## WHAT IS EXPECTED
Gather every line below where "Energy" appears.

Items listed in a dataset
★ ★ ★ ★ ★

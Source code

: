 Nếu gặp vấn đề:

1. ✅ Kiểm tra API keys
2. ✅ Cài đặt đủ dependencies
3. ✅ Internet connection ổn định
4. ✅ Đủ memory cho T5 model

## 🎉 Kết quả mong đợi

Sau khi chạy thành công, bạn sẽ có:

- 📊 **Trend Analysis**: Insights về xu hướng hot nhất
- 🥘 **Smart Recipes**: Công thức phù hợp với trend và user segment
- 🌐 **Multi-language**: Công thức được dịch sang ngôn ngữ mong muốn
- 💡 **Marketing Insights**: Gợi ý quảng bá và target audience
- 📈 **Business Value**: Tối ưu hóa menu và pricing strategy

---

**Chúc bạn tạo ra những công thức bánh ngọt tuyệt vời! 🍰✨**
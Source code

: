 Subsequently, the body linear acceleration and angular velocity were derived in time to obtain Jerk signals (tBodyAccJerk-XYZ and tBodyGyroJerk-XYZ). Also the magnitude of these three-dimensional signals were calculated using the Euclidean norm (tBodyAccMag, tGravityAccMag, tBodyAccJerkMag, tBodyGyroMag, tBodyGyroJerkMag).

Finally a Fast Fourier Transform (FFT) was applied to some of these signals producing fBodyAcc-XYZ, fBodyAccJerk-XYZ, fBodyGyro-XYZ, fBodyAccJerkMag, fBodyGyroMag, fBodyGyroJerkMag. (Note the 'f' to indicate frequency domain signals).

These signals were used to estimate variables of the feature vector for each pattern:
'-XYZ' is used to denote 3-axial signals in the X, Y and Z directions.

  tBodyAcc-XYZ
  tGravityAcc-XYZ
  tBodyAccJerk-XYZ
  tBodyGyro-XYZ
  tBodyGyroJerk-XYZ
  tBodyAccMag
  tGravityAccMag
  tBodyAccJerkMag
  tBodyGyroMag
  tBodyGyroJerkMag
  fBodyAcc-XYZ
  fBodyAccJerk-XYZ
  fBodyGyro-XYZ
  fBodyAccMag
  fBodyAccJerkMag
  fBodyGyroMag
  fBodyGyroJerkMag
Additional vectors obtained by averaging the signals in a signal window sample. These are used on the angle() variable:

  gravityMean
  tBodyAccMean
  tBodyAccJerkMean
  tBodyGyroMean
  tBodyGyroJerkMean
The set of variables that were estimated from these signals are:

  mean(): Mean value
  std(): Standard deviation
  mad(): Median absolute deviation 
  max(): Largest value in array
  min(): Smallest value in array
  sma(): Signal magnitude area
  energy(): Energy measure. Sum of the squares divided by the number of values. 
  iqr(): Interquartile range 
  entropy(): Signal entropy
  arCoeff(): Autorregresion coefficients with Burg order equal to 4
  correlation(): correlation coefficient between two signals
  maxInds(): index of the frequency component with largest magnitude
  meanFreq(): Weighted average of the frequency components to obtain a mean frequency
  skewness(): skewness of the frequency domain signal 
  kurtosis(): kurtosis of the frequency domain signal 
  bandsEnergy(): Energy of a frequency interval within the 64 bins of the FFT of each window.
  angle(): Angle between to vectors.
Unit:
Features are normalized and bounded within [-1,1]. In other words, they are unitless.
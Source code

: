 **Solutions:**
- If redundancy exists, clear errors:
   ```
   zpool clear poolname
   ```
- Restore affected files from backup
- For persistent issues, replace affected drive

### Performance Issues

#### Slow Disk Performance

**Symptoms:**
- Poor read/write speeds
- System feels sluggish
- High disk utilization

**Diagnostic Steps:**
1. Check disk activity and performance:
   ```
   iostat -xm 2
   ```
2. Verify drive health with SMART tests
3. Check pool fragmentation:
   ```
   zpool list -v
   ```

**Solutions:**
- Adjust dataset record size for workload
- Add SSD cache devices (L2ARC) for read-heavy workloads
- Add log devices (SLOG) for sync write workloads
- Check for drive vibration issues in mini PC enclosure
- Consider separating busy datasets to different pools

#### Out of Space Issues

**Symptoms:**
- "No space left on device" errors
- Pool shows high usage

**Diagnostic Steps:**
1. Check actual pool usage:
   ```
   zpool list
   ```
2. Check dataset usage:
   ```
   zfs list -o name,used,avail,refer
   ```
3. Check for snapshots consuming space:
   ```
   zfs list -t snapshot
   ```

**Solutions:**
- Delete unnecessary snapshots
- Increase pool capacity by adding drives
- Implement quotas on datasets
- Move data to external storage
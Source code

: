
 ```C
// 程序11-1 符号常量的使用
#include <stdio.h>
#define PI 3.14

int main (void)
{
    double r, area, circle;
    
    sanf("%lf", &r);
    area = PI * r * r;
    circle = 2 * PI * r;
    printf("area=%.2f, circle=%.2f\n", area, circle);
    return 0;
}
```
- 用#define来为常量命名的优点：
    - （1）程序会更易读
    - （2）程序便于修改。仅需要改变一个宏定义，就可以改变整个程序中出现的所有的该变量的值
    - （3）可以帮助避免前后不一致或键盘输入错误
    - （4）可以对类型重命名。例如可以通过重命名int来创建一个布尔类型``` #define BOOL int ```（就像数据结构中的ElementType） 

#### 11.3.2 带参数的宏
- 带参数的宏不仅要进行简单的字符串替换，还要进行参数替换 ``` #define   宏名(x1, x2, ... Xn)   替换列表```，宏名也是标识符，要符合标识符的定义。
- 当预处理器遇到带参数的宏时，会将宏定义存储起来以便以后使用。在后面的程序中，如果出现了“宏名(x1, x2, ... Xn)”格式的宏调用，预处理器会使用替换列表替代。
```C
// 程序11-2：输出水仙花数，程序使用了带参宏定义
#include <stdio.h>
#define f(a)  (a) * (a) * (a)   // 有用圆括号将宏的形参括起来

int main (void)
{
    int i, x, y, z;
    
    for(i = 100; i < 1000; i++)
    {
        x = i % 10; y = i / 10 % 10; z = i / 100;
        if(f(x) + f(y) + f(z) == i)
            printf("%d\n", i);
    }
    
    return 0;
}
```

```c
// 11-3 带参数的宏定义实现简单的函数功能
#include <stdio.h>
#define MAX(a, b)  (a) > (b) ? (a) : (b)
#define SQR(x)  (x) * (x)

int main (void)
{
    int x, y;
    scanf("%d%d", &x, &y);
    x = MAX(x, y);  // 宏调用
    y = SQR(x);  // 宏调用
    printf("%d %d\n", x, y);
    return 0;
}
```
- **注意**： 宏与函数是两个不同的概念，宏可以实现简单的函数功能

★ ★ ★ ★ ★

## PROBLEM SOLUTION
  energy(): Energy measure. Sum of the squares divided by the number of values. 
  bandsEnergy(): Energy of a frequency interval within the 64 bins of the FFT of each window.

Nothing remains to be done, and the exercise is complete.